G minor 7 series — 2 Paintings by Arnaud Quercy

G minor 7 - Research on Harmony
G minor 7 - Research on Harmony - Variation 2

G minor 7 is a series of 2 paintings by Arnaud Quercy, created in 2026 in acrylic on paper. Format: 21×30 cm. 2 works available for acquisition at Art Quam Anima, 28 rue du Dragon, Paris. Works presented at: Through the Aperture — Research on Harmony.

G minor 7 is one of the most ubiquitous chords in the jazz tradition — the ii chord in F major, the opening sonority of Miles Davis’s "So What," a chord built for longing and forward motion. Its four tones stack in minor thirds and a perfect fifth: G, B-flat, D, F. In chromesthetic translation, this is a chord of warm darkness threaded with cool: red-orange at the root, orange at the fifth, violet at the minor third, red-violet at the seventh. The minor seventh adds a fourth voice, and with it a gravitational pull — this harmony does not rest easily in itself.

The chromesthetic palette spans from near-black in the deep bass to pale cream at the keyboard’s upper edge. G in the lowest register compresses toward black, its red-orange identity swallowed by the darkness of extreme low pitch. B-flat carries the chord’s most distinctive voice: violet in the middle register, cooling toward silver and near-white as it climbs into the sixth and seventh octaves. D holds the warmth — orange in the mid-range, the one fully saturated tone in the upper half of the canvas. F adds red-violet below, close to the minor third in register, the two cool-warm tones clustering in the lower-middle before the palette opens. The overall temperature is a warm-to-cool gradient: red-orange grounding the bass, violet and red-violet rising through the middle, orange floating above them, the minor third dissolving to light at the crest.

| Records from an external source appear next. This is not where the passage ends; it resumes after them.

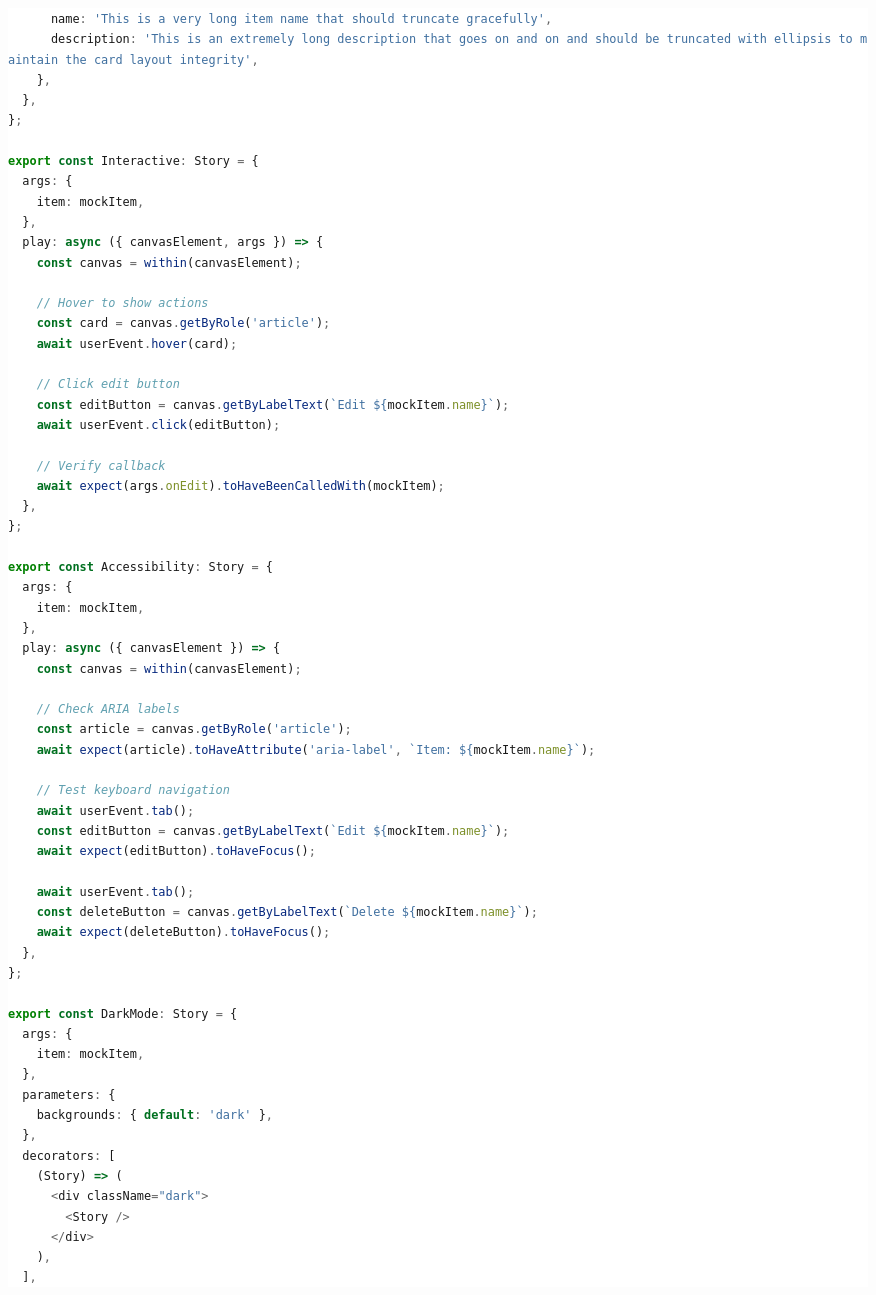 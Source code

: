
 ```typescript
      name: 'This is a very long item name that should truncate gracefully',
      description: 'This is an extremely long description that goes on and on and should be truncated with ellipsis to maintain the card layout integrity',
    },
  },
};

export const Interactive: Story = {
  args: {
    item: mockItem,
  },
  play: async ({ canvasElement, args }) => {
    const canvas = within(canvasElement);
    
    // Hover to show actions
    const card = canvas.getByRole('article');
    await userEvent.hover(card);
    
    // Click edit button
    const editButton = canvas.getByLabelText(`Edit ${mockItem.name}`);
    await userEvent.click(editButton);
    
    // Verify callback
    await expect(args.onEdit).toHaveBeenCalledWith(mockItem);
  },
};

export const Accessibility: Story = {
  args: {
    item: mockItem,
  },
  play: async ({ canvasElement }) => {
    const canvas = within(canvasElement);
    
    // Check ARIA labels
    const article = canvas.getByRole('article');
    await expect(article).toHaveAttribute('aria-label', `Item: ${mockItem.name}`);
    
    // Test keyboard navigation
    await userEvent.tab();
    const editButton = canvas.getByLabelText(`Edit ${mockItem.name}`);
    await expect(editButton).toHaveFocus();
    
    await userEvent.tab();
    const deleteButton = canvas.getByLabelText(`Delete ${mockItem.name}`);
    await expect(deleteButton).toHaveFocus();
  },
};

export const DarkMode: Story = {
  args: {
    item: mockItem,
  },
  parameters: {
    backgrounds: { default: 'dark' },
  },
  decorators: [
    (Story) => (
      <div className="dark">
        <Story />
      </div>
    ),
  ],
```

This series is the most concentrated in the Synesthetic Explorations collection: two études only, painted in acrylic on paper at 21×30 cm, both created at the Rue du Dragon studio in Paris in March 2026. Both are played Lent, legato, in four — the same slow, meditative pulse, the same held breath. The contrast lies in density and dynamic. The opening étude is the fullest statement: nine notes, all four chord tones present, the arch spanning G1 to B-flat 7 across nearly seven octaves, played softly at mp. Variation 1 answers with subtraction: six notes, a louder mf, more space between each color on the canvas. The series does not expand outward — it contracts inward, from declaration to distillation.

The two études function as poles of a single argument. The opening work is the complete statement — nine notes from G1 to B-flat 7, all four chord tones present, the arch spanning the near-full keyboard. What the artist describes as "the full chord declared across seven octaves, every tone accounted for" establishes the harmonic field from which everything else proceeds. Variation 1 answers with economy: six notes, the root appearing only once, the fifth only once, while B-flat returns three times — at B-flat 3, B-flat 6, and B-flat 7 — the minor third claiming the phrase and carrying it upward into near-white silence. Louder by one dynamic step, sparser by three notes: more space, more presence.

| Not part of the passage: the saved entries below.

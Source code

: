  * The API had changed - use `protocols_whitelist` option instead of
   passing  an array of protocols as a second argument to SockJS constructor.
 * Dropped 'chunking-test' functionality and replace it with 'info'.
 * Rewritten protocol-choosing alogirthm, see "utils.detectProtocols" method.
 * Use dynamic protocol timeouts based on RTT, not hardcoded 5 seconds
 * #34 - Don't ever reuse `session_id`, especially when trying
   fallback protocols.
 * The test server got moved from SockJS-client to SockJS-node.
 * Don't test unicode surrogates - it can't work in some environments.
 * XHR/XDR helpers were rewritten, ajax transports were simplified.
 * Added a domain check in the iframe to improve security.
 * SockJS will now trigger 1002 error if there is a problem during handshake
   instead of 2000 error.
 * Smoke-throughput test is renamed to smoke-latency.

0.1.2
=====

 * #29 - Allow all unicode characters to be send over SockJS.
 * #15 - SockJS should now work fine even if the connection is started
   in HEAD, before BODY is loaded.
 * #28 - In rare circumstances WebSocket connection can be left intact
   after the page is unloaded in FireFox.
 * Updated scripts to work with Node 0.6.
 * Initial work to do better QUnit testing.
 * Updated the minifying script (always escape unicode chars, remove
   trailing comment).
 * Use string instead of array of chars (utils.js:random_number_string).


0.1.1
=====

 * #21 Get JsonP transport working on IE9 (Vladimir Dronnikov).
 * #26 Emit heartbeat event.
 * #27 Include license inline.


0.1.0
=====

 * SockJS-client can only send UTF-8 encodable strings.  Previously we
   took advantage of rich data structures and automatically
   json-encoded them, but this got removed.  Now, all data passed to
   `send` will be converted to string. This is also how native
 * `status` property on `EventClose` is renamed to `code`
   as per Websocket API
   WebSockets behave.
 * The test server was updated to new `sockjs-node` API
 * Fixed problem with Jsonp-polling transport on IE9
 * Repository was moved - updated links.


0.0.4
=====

On the canvas, these two small paintings hold the full personality of the chord. The opening étude is dense and meditative: red-orange at the base, violet and red-violet gathering in the lower-middle, orange warming the mid-range, the palette dissolving to silver and cream at the top. Variation 1 opens that density into zones of color separated by silence — the wide gap between D5 and B-flat 6 visible as an empty field on the canvas, the orange of the fifth isolated at mid-height, the upper register given over entirely to the violet family fading toward white. The visual rhythm of the series is not repetition with variation but contrast: one canvas full, one canvas spare.

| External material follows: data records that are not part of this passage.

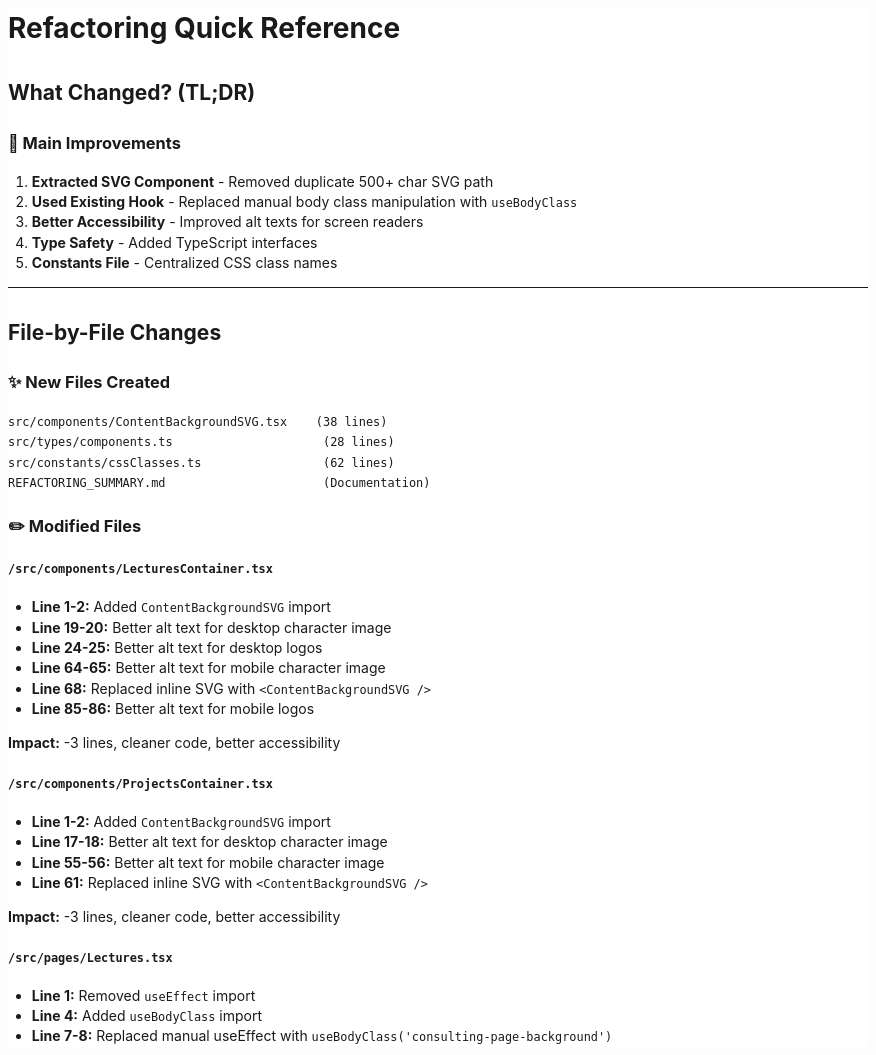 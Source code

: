 # Refactoring Quick Reference

## What Changed? (TL;DR)

### 🎯 Main Improvements

1. **Extracted SVG Component** - Removed duplicate 500+ char SVG path
2. **Used Existing Hook** - Replaced manual body class manipulation with `useBodyClass`
3. **Better Accessibility** - Improved alt texts for screen readers
4. **Type Safety** - Added TypeScript interfaces
5. **Constants File** - Centralized CSS class names

---

## File-by-File Changes

### ✨ New Files Created

```
src/components/ContentBackgroundSVG.tsx    (38 lines)
src/types/components.ts                     (28 lines)
src/constants/cssClasses.ts                 (62 lines)
REFACTORING_SUMMARY.md                      (Documentation)
```

### ✏️ Modified Files

#### `/src/components/LecturesContainer.tsx`
- **Line 1-2:** Added `ContentBackgroundSVG` import
- **Line 19-20:** Better alt text for desktop character image
- **Line 24-25:** Better alt text for desktop logos
- **Line 64-65:** Better alt text for mobile character image
- **Line 68:** Replaced inline SVG with `<ContentBackgroundSVG />`
- **Line 85-86:** Better alt text for mobile logos

**Impact:** -3 lines, cleaner code, better accessibility

#### `/src/components/ProjectsContainer.tsx`
- **Line 1-2:** Added `ContentBackgroundSVG` import
- **Line 17-18:** Better alt text for desktop character image
- **Line 55-56:** Better alt text for mobile character image
- **Line 61:** Replaced inline SVG with `<ContentBackgroundSVG />`

**Impact:** -3 lines, cleaner code, better accessibility

#### `/src/pages/Lectures.tsx`
- **Line 1:** Removed `useEffect` import
- **Line 4:** Added `useBodyClass` import
- **Line 7-8:** Replaced manual useEffect with `useBodyClass('consulting-page-background')`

G minor 7 asks, in two paintings, what a four-note minor seventh chord becomes when spread across the full register of the piano and then deliberately thinned. The answer is not resolution — this chord, as Bill Evans understood, carries its own restlessness — but a kind of honest portraiture. Both études were created in the same week in Paris, one shown at the inaugural "Through the Aperture" exhibition at Art Quam Anima. The minor seventh never settles; it leans. These two works lean together, each illuminating the other.

Arnaud Quercy
Arnaud Quercy

Arnaud Quercy is a Parisian artist working across painting, music, and sculpture. His practice is grounded in Ideamorphism — the principle that a work of art does not carry meaning, but triggers it. Each piece is engineered to diffract differently through each person who encounters it.